**Exercise:**
Leave out the pictures and transcribe every entry below exactly.

**The data:**
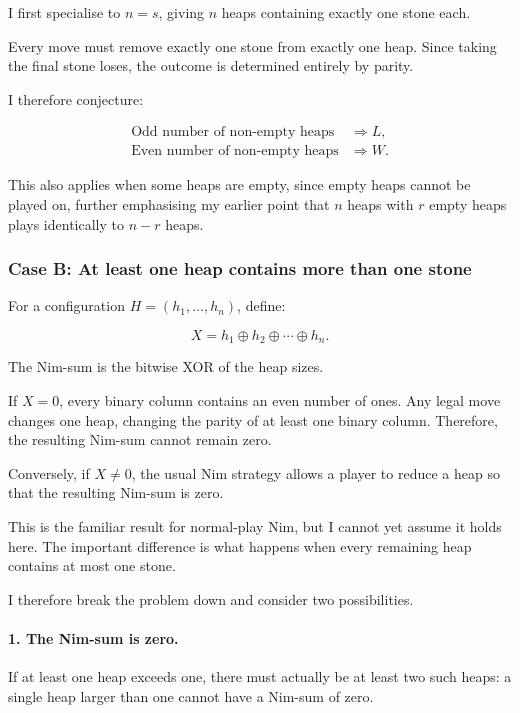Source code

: \documentclass[11pt]{article}
\newcommand{\keywordfont}{\textsc}
\newcommand{\keyword}[1]{%
  \marginpar{\raggedright\small\keywordfont{#1}}}
\begin{document}
I first specialise to $n=s$, giving $n$ heaps containing exactly one stone each.

Every move must remove exactly one stone from exactly one heap. Since taking the final stone loses, the outcome is determined entirely by parity.

I therefore conjecture:

\[
\boxed{
\begin{aligned}
\text{Odd number of non-empty heaps}&\Rightarrow L,\\
\text{Even number of non-empty heaps}&\Rightarrow W.
\end{aligned}
}
\]

This also applies when some heaps are empty, since empty heaps cannot be played on, further emphasising my earlier point that $n$ heaps with $r$ empty heaps plays identically to $n-r$ heaps.

\subsubsection{Case B: At least one heap contains more than one stone}

For a configuration $H=(h_1,\ldots,h_n)$, define:

\[
X=h_1\oplus h_2\oplus\cdots\oplus h_n.
\]

The Nim-sum is the bitwise XOR of the heap sizes.

If $X=0$, every binary column contains an even number of ones. Any legal move changes one heap, changing the parity of at least one binary column. Therefore, the resulting Nim-sum cannot remain zero.

Conversely, if $X\neq 0$, the usual Nim strategy allows a player to reduce a heap so that the resulting Nim-sum is zero.


This is the familiar result \keyword{Pause} for normal-play Nim, but I cannot yet assume it holds here. The important difference is what happens when every remaining heap contains at most one stone.

I therefore break the problem down and consider two possibilities.

\paragraph{1. The Nim-sum is zero.}

If at least one heap exceeds one, there must actually be at least two such heaps: a single heap larger than one cannot have a Nim-sum of zero.
\end{document}
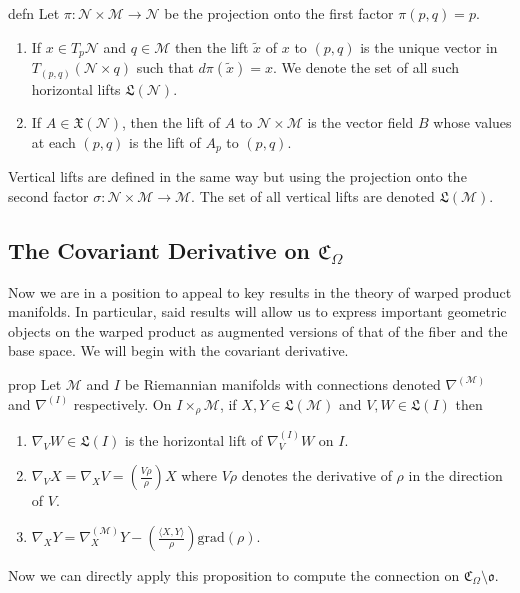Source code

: \documentclass[11pt]{article}
\newcommand{\man}{\mathcal{M}}
\begin{document}
\begin{restatable}{defn}{}
    Let $\pi: \mathcal{N} \times \man\rightarrow \mathcal{N}$ be the projection onto the first factor $\pi(p, q) = p$. 
    \begin{enumerate}
        \item If $x \in T_p\mathcal{N}$ and $q \in \mathcal{M}$ then the lift $\tilde{x}$ of $x$ to $(p,q)$ is the unique vector in $T_{(p,q)}(\mathcal{N} \times q)$ such that $d\pi(\tilde{x}) = x$. We denote the set of all such horizontal lifts $\mathfrak{L}(\mathcal{N}).$
        \item If $A \in \mathfrak{X}(\mathcal{N})$, then the lift of $A$ to $\mathcal{N} \times \man$ is the vector field $B$ whose values at each $(p,q)$ is the lift of $A_p$ to $(p,q).$
    \end{enumerate}
    Vertical lifts are defined in the same way but using the projection onto the second factor $\sigma: \mathcal{N} \times \man \rightarrow \man$. The set of all vertical lifts are denoted $\mathfrak{L}(\man).$ 
\end{restatable}

\subsection{The Covariant Derivative on $\mathfrak{C}_\Omega$}

Now we are in a position to appeal to key results in the theory of warped product manifolds. In particular, said results will allow us to express important geometric objects on the warped product as augmented versions of that of the fiber and the base space. We will begin with the covariant derivative.

\begin{restatable}{prop}{}
    Let $\man$ and $I$ be Riemannian manifolds with connections denoted $\nabla^{(\man)}$ and $\nabla^{(I)}$ respectively. On $I \times_\rho \man$, if $X, Y \in \mathfrak{L}(\man)$ and $V, W \in \mathfrak{L}(I)$ then
    \begin{enumerate}
        \item $\nabla_VW \in \mathfrak{L}(I)$ is the horizontal lift of $\nabla^{(I)}_VW$ on $I$.
        \item $\nabla_VX = \nabla_XV = \left(\frac{V\rho}{\rho}\right)X$ where $V\rho$ denotes the derivative of $\rho$ in the direction of $V$.
        \item $\nabla_XY = \nabla_X^{(\man)}Y - \left(\frac{\langle X, Y\rangle}{\rho}\right)\text{grad}(\rho)$.
    \end{enumerate}
\end{restatable}
\noindent Now we can directly apply this proposition to compute the connection on $\mathfrak{C}_\Omega \setminus \mathfrak{o}.$ 
\end{document}
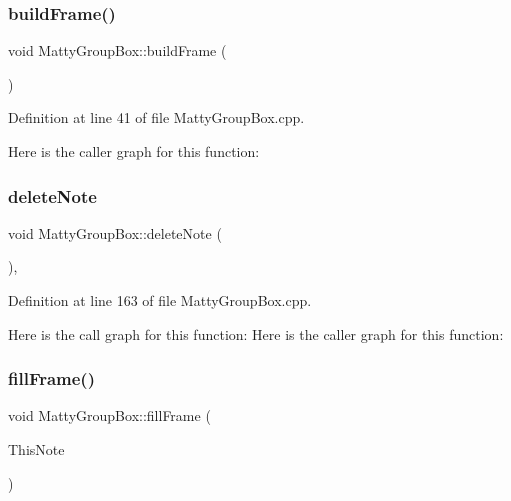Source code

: \subsubsection{\texorpdfstring{build\+Frame()}{buildFrame()}}
{\footnotesize\ttfamily void Matty\+Group\+Box\+::build\+Frame (\begin{DoxyParamCaption}{ }\end{DoxyParamCaption})\hspace{0.3cm}{\ttfamily [private]}}



Definition at line 41 of file Matty\+Group\+Box.\+cpp.

Here is the caller graph for this function\+:
\hypertarget{classMattyGroupBox_ac7b7f1db6ea96e4c4b0f58fb87f86900}{}\label{classMattyGroupBox_ac7b7f1db6ea96e4c4b0f58fb87f86900} 
\subsubsection{\texorpdfstring{delete\+Note}{deleteNote}}
{\footnotesize\ttfamily void Matty\+Group\+Box\+::delete\+Note (\begin{DoxyParamCaption}{ }\end{DoxyParamCaption})\hspace{0.3cm}{\ttfamily [private]}, {\ttfamily [slot]}}



Definition at line 163 of file Matty\+Group\+Box.\+cpp.

Here is the call graph for this function\+:
Here is the caller graph for this function\+:
\hypertarget{classMattyGroupBox_a4cbc1800e9ec63cdd0e064d3a3738b80}{}\label{classMattyGroupBox_a4cbc1800e9ec63cdd0e064d3a3738b80} 
\subsubsection{\texorpdfstring{fill\+Frame()}{fillFrame()}}
{\footnotesize\ttfamily void Matty\+Group\+Box\+::fill\+Frame (\begin{DoxyParamCaption}\item[{class \hyperlink{classMattyNote}{Matty\+Note} \&}]{This\+Note }\end{DoxyParamCaption})}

**Response:**
Source code

: \documentclass[11pt]{article}
\newcommand{\keywordfont}{\textsc}
\newcommand{\keyword}[1]{%
  \marginpar{\raggedright\small\keywordfont{#1}}}
\begin{document}
I first specialise to $n=s$, giving $n$ heaps containing exactly one stone each.

Every move must remove exactly one stone from exactly one heap. Since taking the final stone loses, the outcome is determined entirely by parity.

I therefore conjecture:

\[
\boxed{
\begin{aligned}
\text{Odd number of non-empty heaps}&\Rightarrow L,\\
\text{Even number of non-empty heaps}&\Rightarrow W.
\end{aligned}
}
\]

This also applies when some heaps are empty, since empty heaps cannot be played on, further emphasising my earlier point that $n$ heaps with $r$ empty heaps plays identically to $n-r$ heaps.

\subsubsection{Case B: At least one heap contains more than one stone}

For a configuration $H=(h_1,\ldots,h_n)$, define:

\[
X=h_1\oplus h_2\oplus\cdots\oplus h_n.
\]

The Nim-sum is the bitwise XOR of the heap sizes.

If $X=0$, every binary column contains an even number of ones. Any legal move changes one heap, changing the parity of at least one binary column. Therefore, the resulting Nim-sum cannot remain zero.

Conversely, if $X\neq 0$, the usual Nim strategy allows a player to reduce a heap so that the resulting Nim-sum is zero.


This is the familiar result \keyword{Pause} for normal-play Nim, but I cannot yet assume it holds here. The important difference is what happens when every remaining heap contains at most one stone.

I therefore break the problem down and consider two possibilities.

\paragraph{1. The Nim-sum is zero.}

If at least one heap exceeds one, there must actually be at least two such heaps: a single heap larger than one cannot have a Nim-sum of zero.
\end{document}
Source code

: \documentclass[11pt]{article}
\newcommand{\man}{\mathcal{M}}
\begin{document}
\begin{restatable}{defn}{}
    Let $\pi: \mathcal{N} \times \man\rightarrow \mathcal{N}$ be the projection onto the first factor $\pi(p, q) = p$. 
    \begin{enumerate}
        \item If $x \in T_p\mathcal{N}$ and $q \in \mathcal{M}$ then the lift $\tilde{x}$ of $x$ to $(p,q)$ is the unique vector in $T_{(p,q)}(\mathcal{N} \times q)$ such that $d\pi(\tilde{x}) = x$. We denote the set of all such horizontal lifts $\mathfrak{L}(\mathcal{N}).$
        \item If $A \in \mathfrak{X}(\mathcal{N})$, then the lift of $A$ to $\mathcal{N} \times \man$ is the vector field $B$ whose values at each $(p,q)$ is the lift of $A_p$ to $(p,q).$
    \end{enumerate}
    Vertical lifts are defined in the same way but using the projection onto the second factor $\sigma: \mathcal{N} \times \man \rightarrow \man$. The set of all vertical lifts are denoted $\mathfrak{L}(\man).$ 
\end{restatable}

\subsection{The Covariant Derivative on $\mathfrak{C}_\Omega$}

Now we are in a position to appeal to key results in the theory of warped product manifolds. In particular, said results will allow us to express important geometric objects on the warped product as augmented versions of that of the fiber and the base space. We will begin with the covariant derivative.

\begin{restatable}{prop}{}
    Let $\man$ and $I$ be Riemannian manifolds with connections denoted $\nabla^{(\man)}$ and $\nabla^{(I)}$ respectively. On $I \times_\rho \man$, if $X, Y \in \mathfrak{L}(\man)$ and $V, W \in \mathfrak{L}(I)$ then
    \begin{enumerate}
        \item $\nabla_VW \in \mathfrak{L}(I)$ is the horizontal lift of $\nabla^{(I)}_VW$ on $I$.
        \item $\nabla_VX = \nabla_XV = \left(\frac{V\rho}{\rho}\right)X$ where $V\rho$ denotes the derivative of $\rho$ in the direction of $V$.
        \item $\nabla_XY = \nabla_X^{(\man)}Y - \left(\frac{\langle X, Y\rangle}{\rho}\right)\text{grad}(\rho)$.
    \end{enumerate}
\end{restatable}
\noindent Now we can directly apply this proposition to compute the connection on $\mathfrak{C}_\Omega \setminus \mathfrak{o}.$ 
\end{document}
Source code

: \subsubsection{\texorpdfstring{build\+Frame()}{buildFrame()}}
{\footnotesize\ttfamily void Matty\+Group\+Box\+::build\+Frame (\begin{DoxyParamCaption}{ }\end{DoxyParamCaption})\hspace{0.3cm}{\ttfamily [private]}}



Definition at line 41 of file Matty\+Group\+Box.\+cpp.

Here is the caller graph for this function\+:
\hypertarget{classMattyGroupBox_ac7b7f1db6ea96e4c4b0f58fb87f86900}{}\label{classMattyGroupBox_ac7b7f1db6ea96e4c4b0f58fb87f86900} 
\subsubsection{\texorpdfstring{delete\+Note}{deleteNote}}
{\footnotesize\ttfamily void Matty\+Group\+Box\+::delete\+Note (\begin{DoxyParamCaption}{ }\end{DoxyParamCaption})\hspace{0.3cm}{\ttfamily [private]}, {\ttfamily [slot]}}



Definition at line 163 of file Matty\+Group\+Box.\+cpp.

Here is the call graph for this function\+:
Here is the caller graph for this function\+:
\hypertarget{classMattyGroupBox_a4cbc1800e9ec63cdd0e064d3a3738b80}{}\label{classMattyGroupBox_a4cbc1800e9ec63cdd0e064d3a3738b80} 
\subsubsection{\texorpdfstring{fill\+Frame()}{fillFrame()}}
{\footnotesize\ttfamily void Matty\+Group\+Box\+::fill\+Frame (\begin{DoxyParamCaption}\item[{class \hyperlink{classMattyNote}{Matty\+Note} \&}]{This\+Note }\end{DoxyParamCaption})}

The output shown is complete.